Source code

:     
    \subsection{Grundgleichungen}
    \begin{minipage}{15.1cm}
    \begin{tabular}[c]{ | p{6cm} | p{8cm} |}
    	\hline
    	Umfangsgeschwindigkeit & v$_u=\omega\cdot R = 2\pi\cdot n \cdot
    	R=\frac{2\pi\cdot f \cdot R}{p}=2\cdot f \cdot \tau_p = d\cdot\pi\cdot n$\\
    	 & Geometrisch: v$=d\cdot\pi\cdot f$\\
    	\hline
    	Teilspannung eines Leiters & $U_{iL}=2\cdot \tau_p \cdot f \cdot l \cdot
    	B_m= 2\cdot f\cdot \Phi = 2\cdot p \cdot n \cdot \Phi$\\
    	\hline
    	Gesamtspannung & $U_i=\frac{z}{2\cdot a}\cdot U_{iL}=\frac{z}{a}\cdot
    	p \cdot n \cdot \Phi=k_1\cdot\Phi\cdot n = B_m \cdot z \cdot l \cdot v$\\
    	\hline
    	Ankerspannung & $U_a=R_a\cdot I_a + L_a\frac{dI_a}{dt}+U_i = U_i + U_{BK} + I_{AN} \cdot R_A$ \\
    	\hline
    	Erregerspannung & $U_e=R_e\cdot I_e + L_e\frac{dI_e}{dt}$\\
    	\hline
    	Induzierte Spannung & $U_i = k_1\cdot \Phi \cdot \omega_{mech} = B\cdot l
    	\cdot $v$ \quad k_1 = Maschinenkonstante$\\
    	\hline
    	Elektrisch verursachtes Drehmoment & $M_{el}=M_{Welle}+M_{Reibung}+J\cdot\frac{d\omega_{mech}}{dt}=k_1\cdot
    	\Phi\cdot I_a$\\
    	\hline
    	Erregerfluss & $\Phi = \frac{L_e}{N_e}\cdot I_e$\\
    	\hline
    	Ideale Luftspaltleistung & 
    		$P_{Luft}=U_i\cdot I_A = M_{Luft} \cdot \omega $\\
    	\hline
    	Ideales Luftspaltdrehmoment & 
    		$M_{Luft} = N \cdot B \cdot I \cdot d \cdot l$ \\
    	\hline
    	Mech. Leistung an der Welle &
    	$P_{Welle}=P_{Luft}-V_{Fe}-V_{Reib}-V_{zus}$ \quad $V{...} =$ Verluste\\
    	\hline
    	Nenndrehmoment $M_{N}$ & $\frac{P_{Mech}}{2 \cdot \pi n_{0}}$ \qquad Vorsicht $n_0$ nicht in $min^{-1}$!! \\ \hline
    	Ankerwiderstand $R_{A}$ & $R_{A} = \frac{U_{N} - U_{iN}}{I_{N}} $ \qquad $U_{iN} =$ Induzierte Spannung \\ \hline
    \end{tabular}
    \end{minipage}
══════════
__REQUIREMENT__. Everything in the data above must be restated verbatim.

__EXERCISE OUTPUT__.
Source code

:     
    \subsection{Grundgleichungen}
    \begin{minipage}{15.1cm}
    \begin{tabular}[c]{ | p{6cm} | p{8cm} |}
    	\hline
    	Umfangsgeschwindigkeit & v$_u=\omega\cdot R = 2\pi\cdot n \cdot
    	R=\frac{2\pi\cdot f \cdot R}{p}=2\cdot f \cdot \tau_p = d\cdot\pi\cdot n$\\
    	 & Geometrisch: v$=d\cdot\pi\cdot f$\\
    	\hline
    	Teilspannung eines Leiters & $U_{iL}=2\cdot \tau_p \cdot f \cdot l \cdot
    	B_m= 2\cdot f\cdot \Phi = 2\cdot p \cdot n \cdot \Phi$\\
    	\hline
    	Gesamtspannung & $U_i=\frac{z}{2\cdot a}\cdot U_{iL}=\frac{z}{a}\cdot
    	p \cdot n \cdot \Phi=k_1\cdot\Phi\cdot n = B_m \cdot z \cdot l \cdot v$\\
    	\hline
    	Ankerspannung & $U_a=R_a\cdot I_a + L_a\frac{dI_a}{dt}+U_i = U_i + U_{BK} + I_{AN} \cdot R_A$ \\
    	\hline
    	Erregerspannung & $U_e=R_e\cdot I_e + L_e\frac{dI_e}{dt}$\\
    	\hline
    	Induzierte Spannung & $U_i = k_1\cdot \Phi \cdot \omega_{mech} = B\cdot l
    	\cdot $v$ \quad k_1 = Maschinenkonstante$\\
    	\hline
    	Elektrisch verursachtes Drehmoment & $M_{el}=M_{Welle}+M_{Reibung}+J\cdot\frac{d\omega_{mech}}{dt}=k_1\cdot
    	\Phi\cdot I_a$\\
    	\hline
    	Erregerfluss & $\Phi = \frac{L_e}{N_e}\cdot I_e$\\
    	\hline
    	Ideale Luftspaltleistung & 
    		$P_{Luft}=U_i\cdot I_A = M_{Luft} \cdot \omega $\\
    	\hline
    	Ideales Luftspaltdrehmoment & 
    		$M_{Luft} = N \cdot B \cdot I \cdot d \cdot l$ \\
    	\hline
    	Mech. Leistung an der Welle &
    	$P_{Welle}=P_{Luft}-V_{Fe}-V_{Reib}-V_{zus}$ \quad $V{...} =$ Verluste\\
    	\hline
    	Nenndrehmoment $M_{N}$ & $\frac{P_{Mech}}{2 \cdot \pi n_{0}}$ \qquad Vorsicht $n_0$ nicht in $min^{-1}$!! \\ \hline
    	Ankerwiderstand $R_{A}$ & $R_{A} = \frac{U_{N} - U_{iN}}{I_{N}} $ \qquad $U_{iN} =$ Induzierte Spannung \\ \hline
    \end{tabular}
    \end{minipage}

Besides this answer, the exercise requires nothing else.